Supplied data below:

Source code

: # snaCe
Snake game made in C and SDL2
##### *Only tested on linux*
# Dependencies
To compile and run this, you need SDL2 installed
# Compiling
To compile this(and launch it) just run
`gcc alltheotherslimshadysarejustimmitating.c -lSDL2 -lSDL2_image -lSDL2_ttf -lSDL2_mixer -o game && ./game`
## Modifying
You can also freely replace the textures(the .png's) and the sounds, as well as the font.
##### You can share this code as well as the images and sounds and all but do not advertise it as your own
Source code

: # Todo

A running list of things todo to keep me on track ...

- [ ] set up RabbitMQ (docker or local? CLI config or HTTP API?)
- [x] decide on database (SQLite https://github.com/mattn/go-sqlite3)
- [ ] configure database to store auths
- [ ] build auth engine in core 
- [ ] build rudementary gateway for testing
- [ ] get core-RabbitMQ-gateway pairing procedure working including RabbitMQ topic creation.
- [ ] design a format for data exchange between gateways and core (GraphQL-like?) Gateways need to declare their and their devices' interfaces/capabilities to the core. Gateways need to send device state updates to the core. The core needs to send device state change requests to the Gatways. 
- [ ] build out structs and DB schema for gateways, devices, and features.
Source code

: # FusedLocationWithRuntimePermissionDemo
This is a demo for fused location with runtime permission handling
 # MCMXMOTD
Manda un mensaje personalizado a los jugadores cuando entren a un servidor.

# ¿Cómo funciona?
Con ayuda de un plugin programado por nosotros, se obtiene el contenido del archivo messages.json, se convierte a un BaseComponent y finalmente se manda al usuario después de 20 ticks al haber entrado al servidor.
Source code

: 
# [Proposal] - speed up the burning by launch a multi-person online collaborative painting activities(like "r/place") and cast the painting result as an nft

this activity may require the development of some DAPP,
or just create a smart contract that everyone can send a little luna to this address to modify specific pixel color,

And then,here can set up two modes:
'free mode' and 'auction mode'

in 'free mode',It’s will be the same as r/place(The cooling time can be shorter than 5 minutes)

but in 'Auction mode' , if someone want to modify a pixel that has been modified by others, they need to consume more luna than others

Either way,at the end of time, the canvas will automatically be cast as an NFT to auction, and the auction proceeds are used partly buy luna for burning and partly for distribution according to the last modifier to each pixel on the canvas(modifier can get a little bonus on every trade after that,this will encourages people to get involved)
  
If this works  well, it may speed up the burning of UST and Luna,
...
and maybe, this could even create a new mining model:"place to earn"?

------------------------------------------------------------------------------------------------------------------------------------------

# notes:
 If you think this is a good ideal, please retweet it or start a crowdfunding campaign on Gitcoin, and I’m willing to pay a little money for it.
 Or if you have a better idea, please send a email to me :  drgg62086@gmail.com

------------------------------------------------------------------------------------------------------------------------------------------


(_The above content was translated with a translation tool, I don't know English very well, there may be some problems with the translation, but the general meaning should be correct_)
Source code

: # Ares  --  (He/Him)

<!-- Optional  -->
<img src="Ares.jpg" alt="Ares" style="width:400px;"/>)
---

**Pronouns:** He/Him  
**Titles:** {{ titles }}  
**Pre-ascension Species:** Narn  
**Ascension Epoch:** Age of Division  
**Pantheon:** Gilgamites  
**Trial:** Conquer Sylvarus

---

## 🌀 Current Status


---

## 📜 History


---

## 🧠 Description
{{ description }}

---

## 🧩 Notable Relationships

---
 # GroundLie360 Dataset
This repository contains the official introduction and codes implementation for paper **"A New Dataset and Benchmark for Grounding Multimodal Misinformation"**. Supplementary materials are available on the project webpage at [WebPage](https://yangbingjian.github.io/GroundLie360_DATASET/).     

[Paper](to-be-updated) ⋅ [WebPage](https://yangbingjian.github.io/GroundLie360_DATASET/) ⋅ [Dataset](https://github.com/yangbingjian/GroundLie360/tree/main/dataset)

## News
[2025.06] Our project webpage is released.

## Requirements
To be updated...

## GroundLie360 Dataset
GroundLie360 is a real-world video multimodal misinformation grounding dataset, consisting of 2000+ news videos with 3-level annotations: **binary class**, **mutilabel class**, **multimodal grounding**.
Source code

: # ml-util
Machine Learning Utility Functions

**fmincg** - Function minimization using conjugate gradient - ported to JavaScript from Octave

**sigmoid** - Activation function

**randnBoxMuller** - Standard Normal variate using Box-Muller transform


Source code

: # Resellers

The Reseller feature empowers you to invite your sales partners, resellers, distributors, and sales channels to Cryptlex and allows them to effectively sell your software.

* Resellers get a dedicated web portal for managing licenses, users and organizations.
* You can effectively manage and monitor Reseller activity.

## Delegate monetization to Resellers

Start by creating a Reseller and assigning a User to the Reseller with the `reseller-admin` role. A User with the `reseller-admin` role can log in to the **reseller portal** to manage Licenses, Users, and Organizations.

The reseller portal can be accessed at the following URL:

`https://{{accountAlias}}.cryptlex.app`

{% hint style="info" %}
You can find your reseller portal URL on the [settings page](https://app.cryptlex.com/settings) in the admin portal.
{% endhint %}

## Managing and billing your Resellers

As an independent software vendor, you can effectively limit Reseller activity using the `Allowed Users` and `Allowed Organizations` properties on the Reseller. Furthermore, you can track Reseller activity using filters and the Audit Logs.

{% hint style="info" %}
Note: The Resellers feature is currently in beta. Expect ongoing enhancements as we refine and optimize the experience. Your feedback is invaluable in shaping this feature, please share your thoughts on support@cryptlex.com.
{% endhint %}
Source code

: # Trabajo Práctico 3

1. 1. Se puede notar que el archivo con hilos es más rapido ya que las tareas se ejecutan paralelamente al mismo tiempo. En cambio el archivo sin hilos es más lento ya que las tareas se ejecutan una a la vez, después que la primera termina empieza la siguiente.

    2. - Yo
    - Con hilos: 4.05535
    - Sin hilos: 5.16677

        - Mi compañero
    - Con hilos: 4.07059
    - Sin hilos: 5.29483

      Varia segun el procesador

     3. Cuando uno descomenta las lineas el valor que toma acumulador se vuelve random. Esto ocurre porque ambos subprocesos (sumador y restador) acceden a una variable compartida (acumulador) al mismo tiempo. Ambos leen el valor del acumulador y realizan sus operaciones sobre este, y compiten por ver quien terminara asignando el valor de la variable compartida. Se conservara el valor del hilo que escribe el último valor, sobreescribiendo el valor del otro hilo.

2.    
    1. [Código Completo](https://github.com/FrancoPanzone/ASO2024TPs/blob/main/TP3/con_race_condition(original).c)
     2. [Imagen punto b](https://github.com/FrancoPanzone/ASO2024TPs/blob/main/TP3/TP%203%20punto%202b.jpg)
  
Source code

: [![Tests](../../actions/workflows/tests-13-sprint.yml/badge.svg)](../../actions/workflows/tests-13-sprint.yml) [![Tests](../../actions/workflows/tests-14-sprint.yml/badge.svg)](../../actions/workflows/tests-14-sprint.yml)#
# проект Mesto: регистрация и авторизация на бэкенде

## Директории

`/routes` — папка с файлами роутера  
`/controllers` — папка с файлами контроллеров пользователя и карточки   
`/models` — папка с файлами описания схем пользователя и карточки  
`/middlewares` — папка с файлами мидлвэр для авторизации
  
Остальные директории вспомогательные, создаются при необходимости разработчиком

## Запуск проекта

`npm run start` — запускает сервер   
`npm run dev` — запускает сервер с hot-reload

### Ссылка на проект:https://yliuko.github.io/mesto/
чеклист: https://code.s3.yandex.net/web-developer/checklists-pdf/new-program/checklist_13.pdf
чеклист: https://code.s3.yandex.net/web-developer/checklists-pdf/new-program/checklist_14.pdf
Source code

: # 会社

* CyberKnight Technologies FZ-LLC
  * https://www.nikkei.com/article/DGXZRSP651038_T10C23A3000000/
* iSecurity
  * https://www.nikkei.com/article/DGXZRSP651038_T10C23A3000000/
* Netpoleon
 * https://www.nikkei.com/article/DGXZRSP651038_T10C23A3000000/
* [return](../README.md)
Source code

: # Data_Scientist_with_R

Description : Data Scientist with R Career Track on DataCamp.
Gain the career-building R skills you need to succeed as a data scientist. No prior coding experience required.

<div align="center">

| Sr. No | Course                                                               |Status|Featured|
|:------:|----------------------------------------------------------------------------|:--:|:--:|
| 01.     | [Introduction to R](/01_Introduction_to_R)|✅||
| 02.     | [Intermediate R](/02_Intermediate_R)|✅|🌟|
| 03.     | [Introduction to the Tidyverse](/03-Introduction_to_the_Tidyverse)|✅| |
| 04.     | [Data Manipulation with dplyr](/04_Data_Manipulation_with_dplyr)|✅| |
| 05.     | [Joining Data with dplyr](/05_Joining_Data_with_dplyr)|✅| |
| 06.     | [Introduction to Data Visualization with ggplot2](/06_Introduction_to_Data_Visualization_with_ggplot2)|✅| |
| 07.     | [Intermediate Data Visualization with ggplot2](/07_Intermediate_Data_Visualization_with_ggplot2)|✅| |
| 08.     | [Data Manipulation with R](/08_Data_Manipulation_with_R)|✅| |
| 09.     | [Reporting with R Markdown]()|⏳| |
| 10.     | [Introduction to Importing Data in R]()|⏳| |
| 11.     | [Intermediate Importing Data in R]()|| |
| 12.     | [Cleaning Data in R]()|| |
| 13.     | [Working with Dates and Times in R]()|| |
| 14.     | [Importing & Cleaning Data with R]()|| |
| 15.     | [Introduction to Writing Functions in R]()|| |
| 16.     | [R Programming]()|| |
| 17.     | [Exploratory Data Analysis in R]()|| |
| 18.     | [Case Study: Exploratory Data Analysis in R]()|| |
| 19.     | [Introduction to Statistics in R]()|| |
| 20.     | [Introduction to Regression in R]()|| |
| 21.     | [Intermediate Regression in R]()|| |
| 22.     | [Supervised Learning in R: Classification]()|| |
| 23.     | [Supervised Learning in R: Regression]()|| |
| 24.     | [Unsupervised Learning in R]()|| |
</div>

End of Supplied data.

*Exercise description*: Within the listing above, the range opens at the line with "Trabajo Práctico 3" and closes at the line with "сервер с hot-reload". Reproduce exactly the lines of that range, including both ends.

*Task response*:
: # Trabajo Práctico 3

1. 1. Se puede notar que el archivo con hilos es más rapido ya que las tareas se ejecutan paralelamente al mismo tiempo. En cambio el archivo sin hilos es más lento ya que las tareas se ejecutan una a la vez, después que la primera termina empieza la siguiente.

    2. - Yo
    - Con hilos: 4.05535
    - Sin hilos: 5.16677

        - Mi compañero
    - Con hilos: 4.07059
    - Sin hilos: 5.29483

      Varia segun el procesador

     3. Cuando uno descomenta las lineas el valor que toma acumulador se vuelve random. Esto ocurre porque ambos subprocesos (sumador y restador) acceden a una variable compartida (acumulador) al mismo tiempo. Ambos leen el valor del acumulador y realizan sus operaciones sobre este, y compiten por ver quien terminara asignando el valor de la variable compartida. Se conservara el valor del hilo que escribe el último valor, sobreescribiendo el valor del otro hilo.

2.    
    1. [Código Completo](https://github.com/FrancoPanzone/ASO2024TPs/blob/main/TP3/con_race_condition(original).c)
     2. [Imagen punto b](https://github.com/FrancoPanzone/ASO2024TPs/blob/main/TP3/TP%203%20punto%202b.jpg)
  
Source code

: [![Tests](../../actions/workflows/tests-13-sprint.yml/badge.svg)](../../actions/workflows/tests-13-sprint.yml) [![Tests](../../actions/workflows/tests-14-sprint.yml/badge.svg)](../../actions/workflows/tests-14-sprint.yml)#
# проект Mesto: регистрация и авторизация на бэкенде

## Директории

`/routes` — папка с файлами роутера  
`/controllers` — папка с файлами контроллеров пользователя и карточки   
`/models` — папка с файлами описания схем пользователя и карточки  
`/middlewares` — папка с файлами мидлвэр для авторизации
  
Остальные директории вспомогательные, создаются при необходимости разработчиком

## Запуск проекта

`npm run start` — запускает сервер   
`npm run dev` — запускает сервер с hot-reload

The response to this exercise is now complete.